In a meeting last week with personnel from one of the bigger investment banking outfits operating out of the United States of America, I was gifted an insight into the source of the often annoying dissonance between “foreign analyst’s” perception of the economy, and my sense of it.

The background to the meeting was that this person, previously of the International Monetary Fund, and just back advising one of Africa’s many leaders, had been appointed to head the African economy desk of the investment bank, and wanted to run his outlook on the Nigerian economy by key domestic stakeholders. By some stroke of good luck, I got invited to the parley.

We had a chance to ask questions. But more importantly to run our own view of the economy by him. And that dissonance showed up once more. He had this “all is for the best in the best of all possible worlds” reading of the Nigerian economy. And truth is that you do not have to be an economist to know that much is amiss with taking Dr. Pangloss’ view on the Nigerian economy.

Take the power sector. It is difficult to quarrel with a transfer of much of the resources here to the private sector. In government hands, we saw much of the assets needed to assure steady power supply deteriorate until there was almost nothing left. With pricing right, the incentive for the private sector to invest in new capacity is there. But, is pricing right? Do we, in a publicly owned transmission infrastructure, have the best of all possible options? Already, we are beginning to hear that the due diligence performed by the new investors did not throw up as much facts on the industry as would have been necessary to make informed decisions.

We may then reach the point where government will have to offer more concessions to the private operators than they currently have. In the alternative, private operators will spend more money than their initial models suggested. Either way, we push the break-even point on these investments further in time. How will the banks who put up money respond to calls to restructure their lending in the light of these new developments? Besides, is it a positive fact that more loans than equity was involved in the transfer of these assets to the private sector? Of course, the multiplicity of questions counsel caution. Essentially, that we take a longer view of the prospects for the sector.

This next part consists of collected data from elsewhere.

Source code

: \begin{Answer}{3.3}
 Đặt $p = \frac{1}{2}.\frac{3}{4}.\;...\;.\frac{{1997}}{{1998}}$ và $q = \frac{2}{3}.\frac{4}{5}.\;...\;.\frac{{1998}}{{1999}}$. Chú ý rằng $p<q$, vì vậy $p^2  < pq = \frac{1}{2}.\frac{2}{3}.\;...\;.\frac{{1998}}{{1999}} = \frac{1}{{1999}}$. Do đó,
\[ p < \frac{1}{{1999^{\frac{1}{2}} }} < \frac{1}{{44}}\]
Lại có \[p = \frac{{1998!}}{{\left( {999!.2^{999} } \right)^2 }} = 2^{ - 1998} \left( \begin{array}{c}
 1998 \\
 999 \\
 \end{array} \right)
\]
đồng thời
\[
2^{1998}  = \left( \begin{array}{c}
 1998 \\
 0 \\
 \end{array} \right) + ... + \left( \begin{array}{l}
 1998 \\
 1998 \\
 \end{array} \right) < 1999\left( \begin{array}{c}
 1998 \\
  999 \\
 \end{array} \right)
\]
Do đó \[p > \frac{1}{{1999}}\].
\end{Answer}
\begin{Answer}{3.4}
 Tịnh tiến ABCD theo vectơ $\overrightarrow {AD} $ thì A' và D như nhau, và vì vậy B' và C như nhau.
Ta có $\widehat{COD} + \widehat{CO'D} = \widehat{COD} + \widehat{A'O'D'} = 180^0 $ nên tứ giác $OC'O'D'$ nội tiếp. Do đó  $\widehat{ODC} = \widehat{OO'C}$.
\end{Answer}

The investment banker on the other hand had a view on the economy no deeper than the second half of next year, by which time, he planned to put a sell advice on domestic financial assets. Until then, because the Central Bank of Nigeria (CBN) is expected to keep rates well above inflation (ensuring strong yields for portfolio investors), Nigerian financial assets are recommended for their investment banking clients.

Then it hit me! The experience with the foreign investment banking community is analogous to the focus of most companies in the United States (just before the corporate implosions heralded by Enron) on the three months reporting horizon (so beloved of analysts), and which saw companies resort to all manner of legerdemain to smoothen their earning streams and meet the pre-quarter guidance on performance which they themselves issued. This was also the thinking behind the structuring of organisations’ incentives around near-term performances.

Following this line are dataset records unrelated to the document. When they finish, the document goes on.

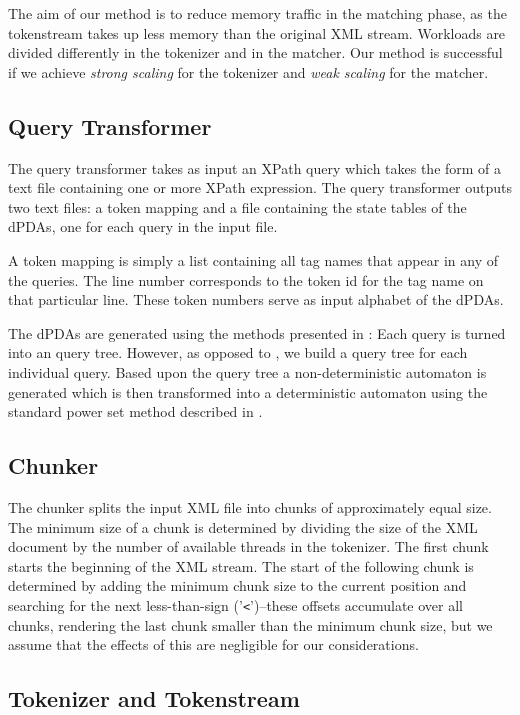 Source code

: The aim of our method is to reduce memory traffic in the matching phase, as the
tokenstream takes up less memory than the original XML stream. Workloads are
divided differently in the tokenizer and in the matcher. Our method is
successful if we achieve \emph{strong scaling} for the tokenizer and \emph{weak
scaling} for the matcher.

\subsection{Query Transformer}

The query transformer takes as input an XPath query which takes the form of a
text file containing one or more XPath expression. The query transformer outputs
two text files: a token mapping and a file containing the state tables of
the dPDAs, one for each query in the input file.

A token mapping is simply a list containing all tag names that appear in any of
the queries. The line number corresponds to the token id for the tag
name on that particular line. These token numbers serve as input alphabet of
the dPDAs.

The dPDAs are generated using the methods presented in \cite{Green2004}: Each
query is turned into an query tree. However, as opposed to
\cite{Green2004}, we build a query tree for each individual query.
Based upon the query tree a non-deterministic automaton is generated which is
then transformed into a deterministic automaton using the standard power set
method described in \cite{Hopcroft2006}.

\subsection{Chunker}

The chunker splits the input XML file into chunks of approximately equal size.
The minimum size of a chunk is determined by dividing the size of the XML
document by the number of available threads in the tokenizer. The first chunk
starts the beginning of the XML stream. The start of the following chunk is
determined by adding the minimum chunk size to the current position and
searching for the next less-than-sign ('\texttt{<}')–these offsets accumulate
over all chunks, rendering the last chunk smaller than the minimum chunk size,
but we assume that the effects of this are negligible for our considerations.

\subsection{Tokenizer and Tokenstream}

Incidentally, there is obvious movement in public policy thought in these parts down the path trod by businesses in America a couple of years back. Growth is the name of the game: rising output numbers; lower inflation; and stable exchange rates. These are the metrics that excite investment bank analysts, and the ratings agencies. And they thus attract much of our policy makers’ attention. They may not be those that deliver welfare gains to large numbers of the domestic population. In truth, the policy direction may not be sustainable over horizons longer than a year. But so long as we can meet the quarterly growth expectations of these stakeholders, nothing else matters.

As with businesses in the US, we may have to take another look at the structure of local incentives that drive public policy making. A stronger focus on longer-term development challenges, and the investments in capacity needed to realise this might not be such a bad thing. Investment bank types, and ratings agencies’ analysts may worry, but the commonweal stands to gain a lot more.